WHAT TO DO
Find the lines of the listing that contain the string "blocks", and return them.

DATA PROVIDED
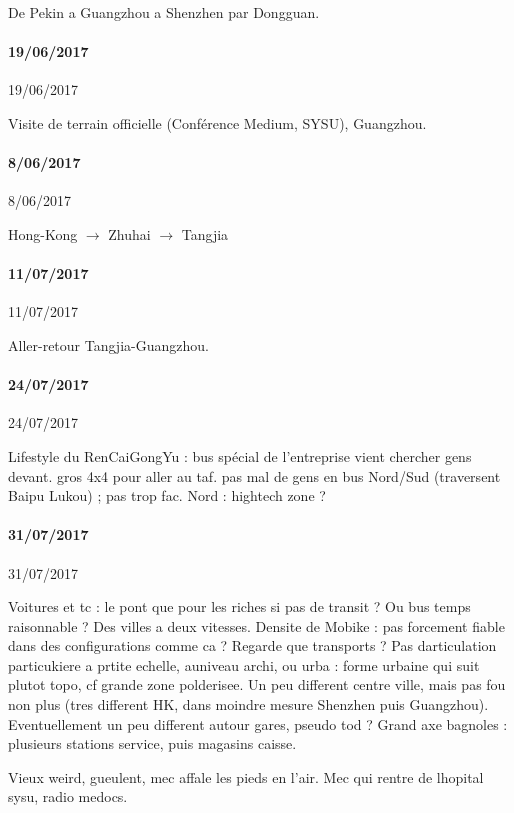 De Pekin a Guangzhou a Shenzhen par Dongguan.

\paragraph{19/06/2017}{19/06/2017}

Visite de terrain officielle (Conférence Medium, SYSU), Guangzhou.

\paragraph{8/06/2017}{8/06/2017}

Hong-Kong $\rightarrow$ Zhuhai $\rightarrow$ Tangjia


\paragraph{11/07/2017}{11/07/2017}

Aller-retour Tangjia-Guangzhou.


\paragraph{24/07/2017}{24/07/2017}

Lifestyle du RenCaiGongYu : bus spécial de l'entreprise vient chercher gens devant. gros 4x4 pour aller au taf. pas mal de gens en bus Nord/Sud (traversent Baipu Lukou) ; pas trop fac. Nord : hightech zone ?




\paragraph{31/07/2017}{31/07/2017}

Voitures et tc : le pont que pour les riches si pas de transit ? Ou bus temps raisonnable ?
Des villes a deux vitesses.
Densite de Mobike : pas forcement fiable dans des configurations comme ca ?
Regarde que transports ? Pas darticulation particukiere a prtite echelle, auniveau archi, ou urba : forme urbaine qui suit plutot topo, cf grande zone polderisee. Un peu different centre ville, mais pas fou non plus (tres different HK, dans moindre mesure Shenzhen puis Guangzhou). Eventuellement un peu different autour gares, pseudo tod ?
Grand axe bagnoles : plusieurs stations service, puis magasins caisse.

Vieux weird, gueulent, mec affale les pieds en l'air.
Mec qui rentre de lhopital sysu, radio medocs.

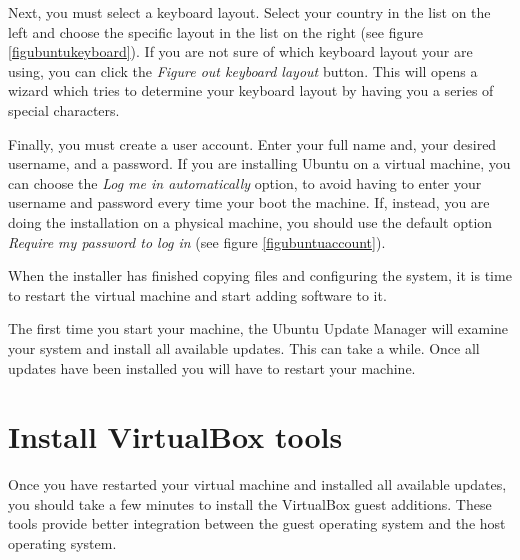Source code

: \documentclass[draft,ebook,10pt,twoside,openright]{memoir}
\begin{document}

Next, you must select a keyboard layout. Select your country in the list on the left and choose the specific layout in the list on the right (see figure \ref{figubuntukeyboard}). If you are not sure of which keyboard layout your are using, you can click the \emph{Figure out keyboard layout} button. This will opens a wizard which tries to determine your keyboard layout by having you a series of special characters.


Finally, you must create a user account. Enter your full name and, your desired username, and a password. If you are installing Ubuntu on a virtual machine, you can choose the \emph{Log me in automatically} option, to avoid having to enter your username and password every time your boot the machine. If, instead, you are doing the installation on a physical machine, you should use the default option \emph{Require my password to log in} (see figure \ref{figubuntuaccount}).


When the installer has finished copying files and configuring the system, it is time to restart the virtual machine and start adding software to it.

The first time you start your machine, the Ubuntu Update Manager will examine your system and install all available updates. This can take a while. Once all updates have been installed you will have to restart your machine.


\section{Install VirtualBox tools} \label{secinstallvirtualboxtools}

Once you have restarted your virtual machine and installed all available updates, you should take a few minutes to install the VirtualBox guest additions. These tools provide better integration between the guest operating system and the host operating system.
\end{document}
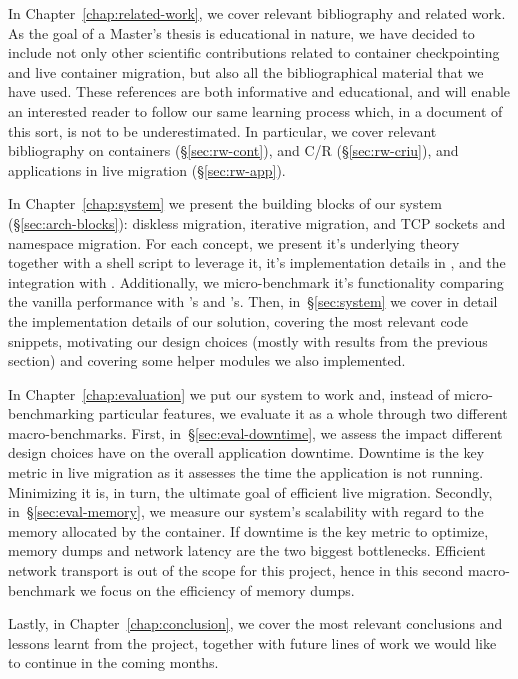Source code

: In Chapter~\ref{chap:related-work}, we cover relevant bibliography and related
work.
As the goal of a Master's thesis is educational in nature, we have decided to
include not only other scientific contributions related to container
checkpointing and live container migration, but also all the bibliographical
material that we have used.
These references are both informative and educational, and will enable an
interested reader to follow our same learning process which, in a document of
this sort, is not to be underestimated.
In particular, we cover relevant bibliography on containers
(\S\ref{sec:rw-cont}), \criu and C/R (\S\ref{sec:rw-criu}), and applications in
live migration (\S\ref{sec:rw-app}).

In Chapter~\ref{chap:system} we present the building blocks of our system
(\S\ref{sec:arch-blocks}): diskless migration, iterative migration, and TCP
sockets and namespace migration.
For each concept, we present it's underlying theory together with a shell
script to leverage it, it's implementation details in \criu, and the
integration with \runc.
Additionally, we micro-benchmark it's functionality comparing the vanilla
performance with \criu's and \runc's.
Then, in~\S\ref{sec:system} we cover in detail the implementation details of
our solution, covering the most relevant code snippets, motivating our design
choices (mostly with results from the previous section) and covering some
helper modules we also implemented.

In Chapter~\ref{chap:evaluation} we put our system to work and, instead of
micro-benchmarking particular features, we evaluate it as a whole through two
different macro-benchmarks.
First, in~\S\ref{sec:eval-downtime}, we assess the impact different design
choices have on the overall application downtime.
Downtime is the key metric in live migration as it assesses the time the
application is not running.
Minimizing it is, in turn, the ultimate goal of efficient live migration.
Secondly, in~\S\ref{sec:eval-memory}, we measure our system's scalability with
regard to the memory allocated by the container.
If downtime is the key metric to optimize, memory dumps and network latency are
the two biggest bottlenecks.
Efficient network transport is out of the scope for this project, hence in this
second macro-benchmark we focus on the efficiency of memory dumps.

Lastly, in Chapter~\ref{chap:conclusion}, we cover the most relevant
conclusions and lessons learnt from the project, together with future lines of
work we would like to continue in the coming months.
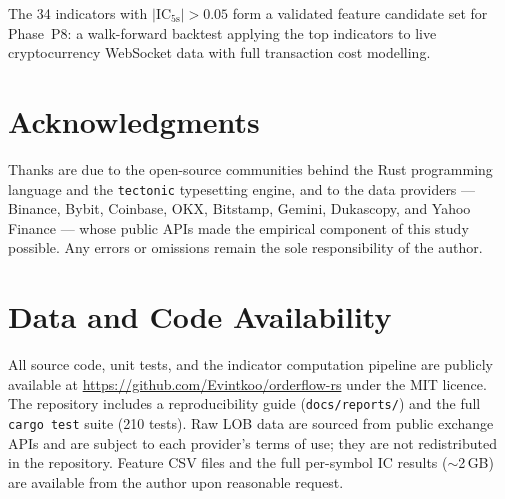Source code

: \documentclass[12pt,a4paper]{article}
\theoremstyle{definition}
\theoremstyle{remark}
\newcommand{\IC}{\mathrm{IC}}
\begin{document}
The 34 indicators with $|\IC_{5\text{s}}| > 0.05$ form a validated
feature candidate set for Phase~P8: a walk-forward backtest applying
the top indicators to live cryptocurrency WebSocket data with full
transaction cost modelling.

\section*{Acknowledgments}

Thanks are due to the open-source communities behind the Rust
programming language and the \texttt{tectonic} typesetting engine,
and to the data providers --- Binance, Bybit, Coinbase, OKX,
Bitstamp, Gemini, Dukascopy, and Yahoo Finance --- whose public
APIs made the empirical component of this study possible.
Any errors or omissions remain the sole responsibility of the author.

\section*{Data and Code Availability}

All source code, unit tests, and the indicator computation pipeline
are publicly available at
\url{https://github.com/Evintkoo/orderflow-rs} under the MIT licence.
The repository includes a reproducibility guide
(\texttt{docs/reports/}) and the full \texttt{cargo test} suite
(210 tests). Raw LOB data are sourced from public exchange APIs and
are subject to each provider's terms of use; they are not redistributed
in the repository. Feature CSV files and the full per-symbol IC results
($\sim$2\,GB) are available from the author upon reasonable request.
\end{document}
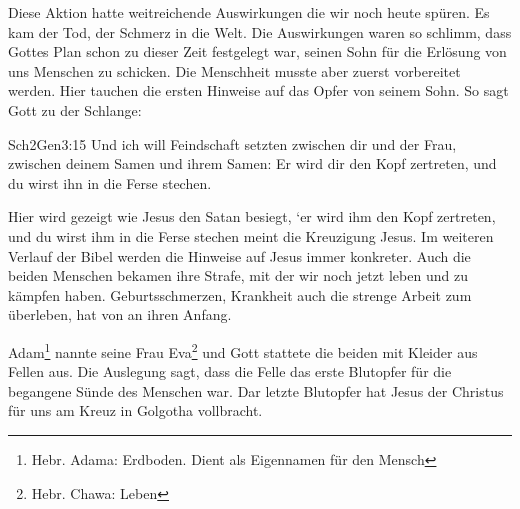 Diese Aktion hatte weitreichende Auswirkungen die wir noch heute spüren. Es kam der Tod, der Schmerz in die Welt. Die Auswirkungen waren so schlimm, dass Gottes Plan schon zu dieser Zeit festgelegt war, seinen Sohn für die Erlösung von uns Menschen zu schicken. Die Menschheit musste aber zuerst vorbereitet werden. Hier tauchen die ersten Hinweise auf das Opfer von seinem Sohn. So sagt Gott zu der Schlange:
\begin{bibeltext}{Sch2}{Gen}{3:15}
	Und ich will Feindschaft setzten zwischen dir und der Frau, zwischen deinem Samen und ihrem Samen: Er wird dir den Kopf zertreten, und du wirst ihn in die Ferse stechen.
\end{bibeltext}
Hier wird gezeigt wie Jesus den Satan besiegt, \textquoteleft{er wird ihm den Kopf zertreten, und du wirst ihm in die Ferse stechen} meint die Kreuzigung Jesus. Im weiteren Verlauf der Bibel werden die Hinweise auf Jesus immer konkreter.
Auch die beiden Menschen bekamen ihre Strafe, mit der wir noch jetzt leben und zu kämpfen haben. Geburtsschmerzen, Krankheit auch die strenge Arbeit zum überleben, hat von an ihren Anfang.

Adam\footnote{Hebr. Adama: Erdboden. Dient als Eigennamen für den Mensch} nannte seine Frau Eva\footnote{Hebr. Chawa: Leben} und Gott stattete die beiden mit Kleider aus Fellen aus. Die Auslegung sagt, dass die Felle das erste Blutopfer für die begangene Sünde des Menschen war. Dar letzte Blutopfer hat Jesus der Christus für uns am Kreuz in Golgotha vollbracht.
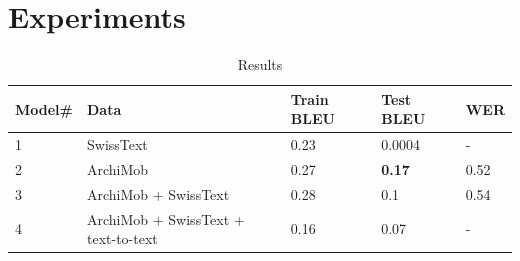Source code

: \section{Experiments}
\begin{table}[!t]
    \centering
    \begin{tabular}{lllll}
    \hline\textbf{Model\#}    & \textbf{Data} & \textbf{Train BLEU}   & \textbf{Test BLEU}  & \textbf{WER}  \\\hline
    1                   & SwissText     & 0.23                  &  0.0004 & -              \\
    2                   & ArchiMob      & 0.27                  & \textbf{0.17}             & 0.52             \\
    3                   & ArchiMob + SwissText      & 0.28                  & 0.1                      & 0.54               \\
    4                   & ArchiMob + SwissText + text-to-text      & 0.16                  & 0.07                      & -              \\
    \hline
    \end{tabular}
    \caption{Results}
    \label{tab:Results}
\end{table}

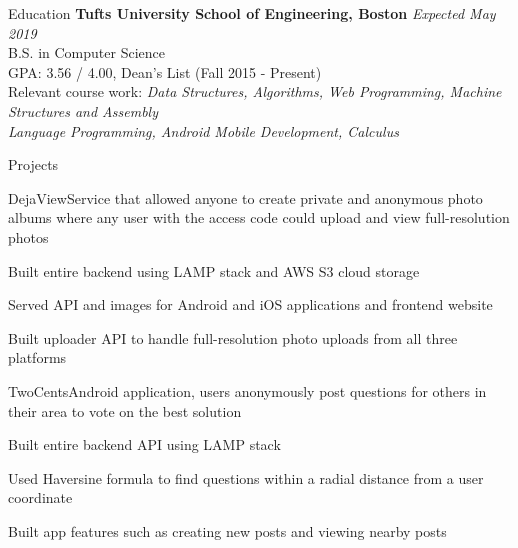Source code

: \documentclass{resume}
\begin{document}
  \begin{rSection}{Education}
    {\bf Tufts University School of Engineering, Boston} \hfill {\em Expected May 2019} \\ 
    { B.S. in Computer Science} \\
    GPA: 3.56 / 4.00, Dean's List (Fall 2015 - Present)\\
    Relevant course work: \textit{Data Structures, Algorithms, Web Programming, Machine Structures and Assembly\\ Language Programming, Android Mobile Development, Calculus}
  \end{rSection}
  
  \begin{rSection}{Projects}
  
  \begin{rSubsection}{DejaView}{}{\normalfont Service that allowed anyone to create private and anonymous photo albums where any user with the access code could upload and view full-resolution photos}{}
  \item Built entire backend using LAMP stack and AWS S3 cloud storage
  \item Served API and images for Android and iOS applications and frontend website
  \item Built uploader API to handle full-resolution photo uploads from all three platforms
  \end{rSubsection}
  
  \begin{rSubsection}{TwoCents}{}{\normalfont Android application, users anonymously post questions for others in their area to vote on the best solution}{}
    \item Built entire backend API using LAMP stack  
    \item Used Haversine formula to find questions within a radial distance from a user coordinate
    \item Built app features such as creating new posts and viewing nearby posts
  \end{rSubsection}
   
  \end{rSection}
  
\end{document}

WRITTEN SOLUTION
In Chapter~\ref{chap:system} we present the building blocks of our system
(\S\ref{sec:arch-blocks}): diskless migration, iterative migration, and TCP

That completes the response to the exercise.